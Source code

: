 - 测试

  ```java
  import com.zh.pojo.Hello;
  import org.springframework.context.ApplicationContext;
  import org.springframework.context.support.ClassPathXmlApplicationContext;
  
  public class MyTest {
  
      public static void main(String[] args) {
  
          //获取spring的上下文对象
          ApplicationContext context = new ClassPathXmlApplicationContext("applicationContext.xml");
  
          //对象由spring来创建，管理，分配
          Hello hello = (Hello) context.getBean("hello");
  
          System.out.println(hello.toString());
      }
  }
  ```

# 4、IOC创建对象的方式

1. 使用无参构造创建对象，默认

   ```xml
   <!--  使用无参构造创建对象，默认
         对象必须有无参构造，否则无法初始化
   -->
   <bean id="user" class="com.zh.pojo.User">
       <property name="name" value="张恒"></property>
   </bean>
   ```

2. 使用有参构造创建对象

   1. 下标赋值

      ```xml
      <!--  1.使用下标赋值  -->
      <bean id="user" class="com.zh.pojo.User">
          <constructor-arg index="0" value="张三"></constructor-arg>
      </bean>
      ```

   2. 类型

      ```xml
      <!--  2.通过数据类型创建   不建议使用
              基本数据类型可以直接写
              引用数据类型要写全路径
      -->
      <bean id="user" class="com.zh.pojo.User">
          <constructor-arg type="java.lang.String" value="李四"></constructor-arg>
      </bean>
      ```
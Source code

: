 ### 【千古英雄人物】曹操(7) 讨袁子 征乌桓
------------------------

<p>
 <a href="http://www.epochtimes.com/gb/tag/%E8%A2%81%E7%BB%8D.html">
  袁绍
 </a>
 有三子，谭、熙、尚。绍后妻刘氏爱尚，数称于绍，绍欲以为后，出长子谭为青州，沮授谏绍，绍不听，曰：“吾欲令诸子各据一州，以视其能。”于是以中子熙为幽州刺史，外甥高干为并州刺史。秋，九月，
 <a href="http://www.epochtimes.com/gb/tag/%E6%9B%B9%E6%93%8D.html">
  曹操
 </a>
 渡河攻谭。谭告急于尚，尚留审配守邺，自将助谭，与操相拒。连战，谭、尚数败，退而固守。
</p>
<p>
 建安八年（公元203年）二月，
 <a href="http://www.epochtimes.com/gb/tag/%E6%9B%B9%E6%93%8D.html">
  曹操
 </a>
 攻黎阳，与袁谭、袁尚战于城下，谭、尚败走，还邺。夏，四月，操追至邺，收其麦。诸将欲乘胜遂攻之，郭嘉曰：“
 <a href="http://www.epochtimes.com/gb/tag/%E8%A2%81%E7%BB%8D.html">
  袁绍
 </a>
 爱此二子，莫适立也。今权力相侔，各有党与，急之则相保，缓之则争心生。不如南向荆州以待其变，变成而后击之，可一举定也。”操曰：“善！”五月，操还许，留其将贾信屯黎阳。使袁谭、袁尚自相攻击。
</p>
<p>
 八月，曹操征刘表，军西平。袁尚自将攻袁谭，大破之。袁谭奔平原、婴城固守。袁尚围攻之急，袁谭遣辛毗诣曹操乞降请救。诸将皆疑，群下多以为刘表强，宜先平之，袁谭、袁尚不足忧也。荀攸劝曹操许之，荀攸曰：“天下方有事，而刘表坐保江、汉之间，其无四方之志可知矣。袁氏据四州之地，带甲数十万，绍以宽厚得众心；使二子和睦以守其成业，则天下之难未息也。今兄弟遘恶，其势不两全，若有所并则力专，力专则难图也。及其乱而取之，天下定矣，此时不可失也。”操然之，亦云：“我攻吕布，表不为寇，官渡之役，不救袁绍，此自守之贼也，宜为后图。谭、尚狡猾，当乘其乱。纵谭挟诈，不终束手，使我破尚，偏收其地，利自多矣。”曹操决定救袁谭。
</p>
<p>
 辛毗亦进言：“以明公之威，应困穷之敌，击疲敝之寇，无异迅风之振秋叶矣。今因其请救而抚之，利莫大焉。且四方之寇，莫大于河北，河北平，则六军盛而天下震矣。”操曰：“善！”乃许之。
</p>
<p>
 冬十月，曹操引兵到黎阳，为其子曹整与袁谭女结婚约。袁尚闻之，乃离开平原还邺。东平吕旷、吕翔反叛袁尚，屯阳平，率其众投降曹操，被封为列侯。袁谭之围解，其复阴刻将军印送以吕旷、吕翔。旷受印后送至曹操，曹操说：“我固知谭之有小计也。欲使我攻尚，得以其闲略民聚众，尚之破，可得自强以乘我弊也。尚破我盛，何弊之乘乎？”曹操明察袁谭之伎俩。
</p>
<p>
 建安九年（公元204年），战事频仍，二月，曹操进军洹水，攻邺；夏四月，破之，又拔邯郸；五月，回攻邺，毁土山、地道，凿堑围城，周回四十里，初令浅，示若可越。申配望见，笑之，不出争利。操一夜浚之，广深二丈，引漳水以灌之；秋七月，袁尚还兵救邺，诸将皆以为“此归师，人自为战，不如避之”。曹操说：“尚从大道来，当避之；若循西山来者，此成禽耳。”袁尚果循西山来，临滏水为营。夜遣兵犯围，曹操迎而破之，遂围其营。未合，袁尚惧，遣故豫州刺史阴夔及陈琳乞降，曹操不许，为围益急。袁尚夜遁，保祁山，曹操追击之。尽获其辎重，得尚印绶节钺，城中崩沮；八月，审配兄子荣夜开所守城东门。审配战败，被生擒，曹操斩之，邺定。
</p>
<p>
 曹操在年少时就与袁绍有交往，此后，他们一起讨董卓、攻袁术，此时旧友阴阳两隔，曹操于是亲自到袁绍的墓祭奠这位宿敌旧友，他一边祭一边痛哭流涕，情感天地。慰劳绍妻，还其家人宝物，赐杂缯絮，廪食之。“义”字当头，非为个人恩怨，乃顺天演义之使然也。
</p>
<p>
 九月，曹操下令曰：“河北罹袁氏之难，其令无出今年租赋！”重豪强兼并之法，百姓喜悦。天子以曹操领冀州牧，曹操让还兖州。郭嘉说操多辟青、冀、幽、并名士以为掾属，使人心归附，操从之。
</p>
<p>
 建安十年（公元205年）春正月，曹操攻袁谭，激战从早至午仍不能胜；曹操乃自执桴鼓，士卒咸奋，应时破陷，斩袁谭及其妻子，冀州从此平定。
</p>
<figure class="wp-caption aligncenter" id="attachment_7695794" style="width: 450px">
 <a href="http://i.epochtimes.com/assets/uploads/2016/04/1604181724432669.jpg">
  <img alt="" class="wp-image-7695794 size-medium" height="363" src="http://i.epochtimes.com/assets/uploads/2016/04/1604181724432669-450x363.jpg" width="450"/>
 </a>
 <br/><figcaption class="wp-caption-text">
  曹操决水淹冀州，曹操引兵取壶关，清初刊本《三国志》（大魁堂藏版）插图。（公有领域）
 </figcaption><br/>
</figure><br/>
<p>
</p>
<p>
_ _ _ _ _
WHAT YOU SHOULD DO: Once the line containing "曹操决水淹冀州，曹操引兵取壶" is found, print it and every line after it through the end of the listing, exactly and alone.

OUTPUT:
  曹操决水淹冀州，曹操引兵取壶关，清初刊本《三国志》（大魁堂藏版）插图。（公有领域）
 </figcaption><br/>
</figure><br/>
<p>
</p>
<p>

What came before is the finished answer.